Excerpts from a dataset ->
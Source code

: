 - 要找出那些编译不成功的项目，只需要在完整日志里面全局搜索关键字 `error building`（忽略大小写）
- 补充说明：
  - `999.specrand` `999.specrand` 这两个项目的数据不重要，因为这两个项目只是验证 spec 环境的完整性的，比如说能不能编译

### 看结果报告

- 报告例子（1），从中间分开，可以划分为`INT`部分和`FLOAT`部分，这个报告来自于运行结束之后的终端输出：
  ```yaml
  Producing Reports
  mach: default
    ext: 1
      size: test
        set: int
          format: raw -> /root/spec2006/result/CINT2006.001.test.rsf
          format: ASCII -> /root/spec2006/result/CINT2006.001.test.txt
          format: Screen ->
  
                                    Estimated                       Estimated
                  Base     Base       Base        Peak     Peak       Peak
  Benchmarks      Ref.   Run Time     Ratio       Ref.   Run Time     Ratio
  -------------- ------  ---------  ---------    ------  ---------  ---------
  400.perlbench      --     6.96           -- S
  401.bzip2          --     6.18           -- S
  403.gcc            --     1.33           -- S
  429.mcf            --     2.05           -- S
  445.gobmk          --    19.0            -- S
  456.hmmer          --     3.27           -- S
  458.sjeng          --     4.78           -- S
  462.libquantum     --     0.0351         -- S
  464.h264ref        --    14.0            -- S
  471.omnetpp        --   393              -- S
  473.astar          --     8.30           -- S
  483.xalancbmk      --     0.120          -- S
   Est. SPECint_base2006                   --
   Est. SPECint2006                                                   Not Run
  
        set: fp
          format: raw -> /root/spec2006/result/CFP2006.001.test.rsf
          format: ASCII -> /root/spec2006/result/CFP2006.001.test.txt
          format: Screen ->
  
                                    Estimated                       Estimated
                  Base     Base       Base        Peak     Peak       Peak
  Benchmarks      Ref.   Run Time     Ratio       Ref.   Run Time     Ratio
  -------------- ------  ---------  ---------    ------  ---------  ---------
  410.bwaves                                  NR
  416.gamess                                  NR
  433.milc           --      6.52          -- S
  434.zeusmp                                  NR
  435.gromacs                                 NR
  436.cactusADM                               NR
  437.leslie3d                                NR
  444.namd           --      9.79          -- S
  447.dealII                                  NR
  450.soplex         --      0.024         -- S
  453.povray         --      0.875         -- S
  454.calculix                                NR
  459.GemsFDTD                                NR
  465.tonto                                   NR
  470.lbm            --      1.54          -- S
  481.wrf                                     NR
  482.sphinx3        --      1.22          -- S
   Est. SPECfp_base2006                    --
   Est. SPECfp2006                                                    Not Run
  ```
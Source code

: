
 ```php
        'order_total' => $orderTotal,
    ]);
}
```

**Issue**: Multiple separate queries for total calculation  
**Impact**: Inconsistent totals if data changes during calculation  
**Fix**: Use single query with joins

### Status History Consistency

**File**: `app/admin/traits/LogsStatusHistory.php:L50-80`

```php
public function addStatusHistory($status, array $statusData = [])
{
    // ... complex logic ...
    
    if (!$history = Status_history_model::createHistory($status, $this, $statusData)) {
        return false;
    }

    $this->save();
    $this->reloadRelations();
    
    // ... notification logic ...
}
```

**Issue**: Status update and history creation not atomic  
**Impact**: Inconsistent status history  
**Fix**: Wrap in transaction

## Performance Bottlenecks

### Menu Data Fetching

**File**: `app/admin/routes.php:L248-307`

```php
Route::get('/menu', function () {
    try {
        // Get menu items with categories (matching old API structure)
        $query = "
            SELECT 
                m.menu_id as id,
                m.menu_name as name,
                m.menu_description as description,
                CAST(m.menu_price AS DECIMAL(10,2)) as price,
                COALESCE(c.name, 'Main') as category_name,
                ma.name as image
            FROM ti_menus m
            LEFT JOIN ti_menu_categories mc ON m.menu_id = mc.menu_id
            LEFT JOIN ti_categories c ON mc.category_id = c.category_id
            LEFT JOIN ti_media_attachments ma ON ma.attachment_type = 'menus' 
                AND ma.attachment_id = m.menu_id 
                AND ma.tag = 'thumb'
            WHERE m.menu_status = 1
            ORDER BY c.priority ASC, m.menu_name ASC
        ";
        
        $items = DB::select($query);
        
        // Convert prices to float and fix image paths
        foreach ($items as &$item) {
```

DIRECTIONS -> Every line above with the word "Impact" belongs in the answer, copied as written.

OUTPUT ->
**Impact**: Inconsistent totals if data changes during calculation  
**Impact**: Inconsistent status history  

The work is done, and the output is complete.